**Required work:**
For the data that follows, report how many lines contain the word "default", and nothing else.

Data records:
-.-.-
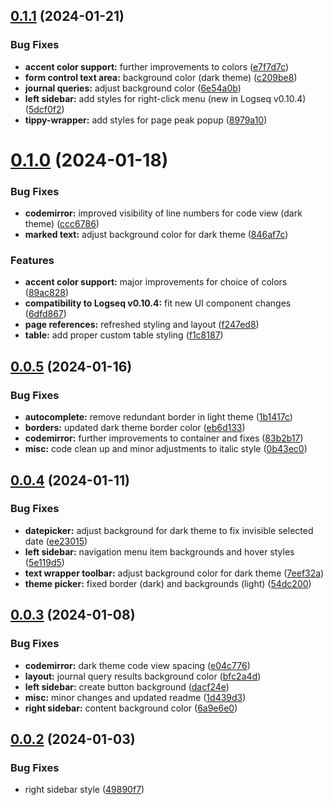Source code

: ## [0.1.1](https://github.com/femto-code/logseq-one-theme/compare/v0.1.0...v0.1.1) (2024-01-21)


### Bug Fixes

* **accent color support:** further improvements to colors ([e7f7d7c](https://github.com/femto-code/logseq-one-theme/commit/e7f7d7c8cbc5c1f0c87240000001329729cd547f))
* **form control text area:** background color (dark theme) ([c209be8](https://github.com/femto-code/logseq-one-theme/commit/c209be86033d1b2fd0f55550c35675875ce5370f))
* **journal queries:** adjust background color ([6e54a0b](https://github.com/femto-code/logseq-one-theme/commit/6e54a0b1528f28267543c29394b6721e1039598b))
* **left sidebar:** add styles for right-click menu (new in Logseq v0.10.4) ([5dcf0f2](https://github.com/femto-code/logseq-one-theme/commit/5dcf0f2fb5300a5e601e48f3bd31f54de5aaecd6))
* **tippy-wrapper:** add styles for page peak popup ([8979a10](https://github.com/femto-code/logseq-one-theme/commit/8979a10537396d95d0bf382482753741cee325de))

# [0.1.0](https://github.com/femto-code/logseq-one-theme/compare/v0.0.5...v0.1.0) (2024-01-18)


### Bug Fixes

* **codemirror:** improved visibility of line numbers for code view (dark theme) ([ccc6786](https://github.com/femto-code/logseq-one-theme/commit/ccc678606c91e9ce589ed32b09797d9a2d6f2751))
* **marked text:** adjust background color for dark theme ([846af7c](https://github.com/femto-code/logseq-one-theme/commit/846af7ce2eb2aa57c845b1e36cdabd0a759e7b2a))


### Features

* **accent color support:** major improvements for choice of colors ([89ac828](https://github.com/femto-code/logseq-one-theme/commit/89ac82839ba997d77639aa953f7937c562b27636))
* **compatibility to Logseq v0.10.4:** fit new UI component changes ([6dfd867](https://github.com/femto-code/logseq-one-theme/commit/6dfd8675661c27cda06951899f0b8e384bd85266))
* **page references:** refreshed styling and layout ([f247ed8](https://github.com/femto-code/logseq-one-theme/commit/f247ed839723cb48af2b0fdf9a891d92b576cc52))
* **table:** add proper custom table styling ([f1c8187](https://github.com/femto-code/logseq-one-theme/commit/f1c81873a5198b2c7c60bf23c61ae05332c4fe3e))

## [0.0.5](https://github.com/femto-code/logseq-one-theme/compare/v0.0.4...v0.0.5) (2024-01-16)


### Bug Fixes

* **autocomplete:** remove redundant border in light theme ([1b1417c](https://github.com/femto-code/logseq-one-theme/commit/1b1417c80e3262655d98349ffffb33b3f6505ffa))
* **borders:** updated dark theme border color ([eb6d133](https://github.com/femto-code/logseq-one-theme/commit/eb6d133f3352f0966fa6dd8a0e84108b1a7dac4b))
* **codemirror:** further improvements to container and fixes ([83b2b17](https://github.com/femto-code/logseq-one-theme/commit/83b2b17169db824f11336282a95fa971b585b903))
* **misc:** code clean up and minor adjustments to italic style ([0b43ec0](https://github.com/femto-code/logseq-one-theme/commit/0b43ec0af6d32f1ebb96d2e23a61a468be383376))

## [0.0.4](https://github.com/femto-code/logseq-one-theme/compare/v0.0.3...v0.0.4) (2024-01-11)


### Bug Fixes

* **datepicker:** adjust background for dark theme to fix invisible selected date ([ee23015](https://github.com/femto-code/logseq-one-theme/commit/ee23015b3320dac103ddd450fa5e21f3adc7314e))
* **left sidebar:** navigation menu item backgrounds and hover styles ([5e119d5](https://github.com/femto-code/logseq-one-theme/commit/5e119d583eae110b78f4ff8b1bdb723219cbd32b))
* **text wrapper toolbar:** adjust background color for dark theme ([7eef32a](https://github.com/femto-code/logseq-one-theme/commit/7eef32a384fe870f8f88c6494010d2f1d182d373))
* **theme picker:** fixed border (dark) and backgrounds (light) ([54dc200](https://github.com/femto-code/logseq-one-theme/commit/54dc2009b823869f14764ff1887e5aa143997eab))

## [0.0.3](https://github.com/femto-code/logseq-one-theme/compare/v0.0.2...v0.0.3) (2024-01-08)


### Bug Fixes

* **codemirror:** dark theme code view spacing ([e04c776](https://github.com/femto-code/logseq-one-theme/commit/e04c776d40d0d3c6484d94c9ee4f8d0b3cb7ee29))
* **layout:** journal query results background color ([bfc2a4d](https://github.com/femto-code/logseq-one-theme/commit/bfc2a4d5fda2a0c0419c19a05739061256901cd7))
* **left sidebar:** create button background ([dacf24e](https://github.com/femto-code/logseq-one-theme/commit/dacf24e79007d77a478a8ca78d7a595ab894417b))
* **misc:** minor changes and updated readme ([1d439d3](https://github.com/femto-code/logseq-one-theme/commit/1d439d3422f42df466446c457d2c3ffdda647f8e))
* **right sidebar:** content background color ([6a9e6e0](https://github.com/femto-code/logseq-one-theme/commit/6a9e6e0da1cbe9c9cfed40f9bc2803958be16d05))

## [0.0.2](https://github.com/femto-code/logseq-one-theme/compare/v0.0.1...v0.0.2) (2024-01-03)


### Bug Fixes

* right sidebar style ([49890f7](https://github.com/femto-code/logseq-one-theme/commit/49890f759f46ae0cddccbeeea5eddf2f0ebd721b))
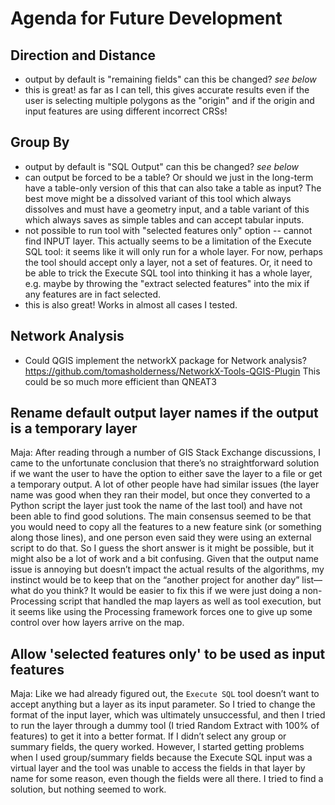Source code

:# Agenda for Future Development

## Direction and Distance
  * output by default is "remaining fields"  can this be changed? *see below*
  * this is great! as far as I can tell, this gives accurate results even if the user is selecting multiple polygons as the "origin" and if the origin and input features are using different incorrect CRSs!

## Group By
  * output by default is "SQL Output" can this be changed? *see below*
  * can output be forced to be a table?  Or should we just in the long-term have a table-only version of this that can also take a table as input? The best move might be a dissolved variant of this tool which always dissolves and must have a geometry input, and a table variant of this which always saves as simple tables and can accept tabular inputs.
  * not possible to run tool with "selected features only" option -- cannot find INPUT layer. This actually seems to be a limitation of the Execute SQL tool: it seems like it will only run for a whole layer. For now, perhaps the tool should accept only a layer, not a set of features. Or, it need to be able to trick the Execute SQL tool into thinking it has a whole layer, e.g. maybe by throwing the "extract selected features" into the mix if any features are in fact selected.
  * this is also great!  Works in almost all cases I tested.

## Network Analysis
  * Could QGIS implement the networkX package for Network analysis? https://github.com/tomasholderness/NetworkX-Tools-QGIS-Plugin This could be so much more efficient than QNEAT3

## Rename default output layer names if the output is a temporary layer
Maja: After reading through a number of GIS Stack Exchange discussions, I came to the unfortunate conclusion that there’s no straightforward solution if we want the user to have the option to either save the layer to a file or get a temporary output. A lot of other people have had similar issues (the layer name was good when they ran their model, but once they converted to a Python script the layer just took the name of the last tool) and have not been able to find good solutions. The main consensus seemed to be that you would need to copy all the features to a new feature sink (or something along those lines), and one person even said they were using an external script to do that. So I guess the short answer is it might be possible, but it might also be a lot of work and a bit confusing. Given that the output name issue is annoying but doesn’t impact the actual results of the algorithms, my instinct would be to keep that on the “another project for another day” list—what do you think? It would be easier to fix this if we were just doing a non-Processing script that handled the map layers as well as tool execution, but it seems like using the Processing framework forces one to give up some control over how layers arrive on the map.

## Allow 'selected features only' to be used as input features
Maja: Like we had already figured out, the `Execute SQL` tool doesn’t want to accept anything but a layer as its input parameter. So I tried to change the format of the input layer, which was ultimately unsuccessful, and then I tried to run the layer through a dummy tool (I tried Random Extract with 100% of features) to get it into a better format. If I didn’t select any group or summary fields, the query worked. However, I started getting problems when I used group/summary fields because the Execute SQL input was a virtual layer and the tool was unable to access the fields in that layer by name for some reason, even though the fields were all there. I tried to find a solution, but nothing seemed to work.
-.-.-
**Response below:**
3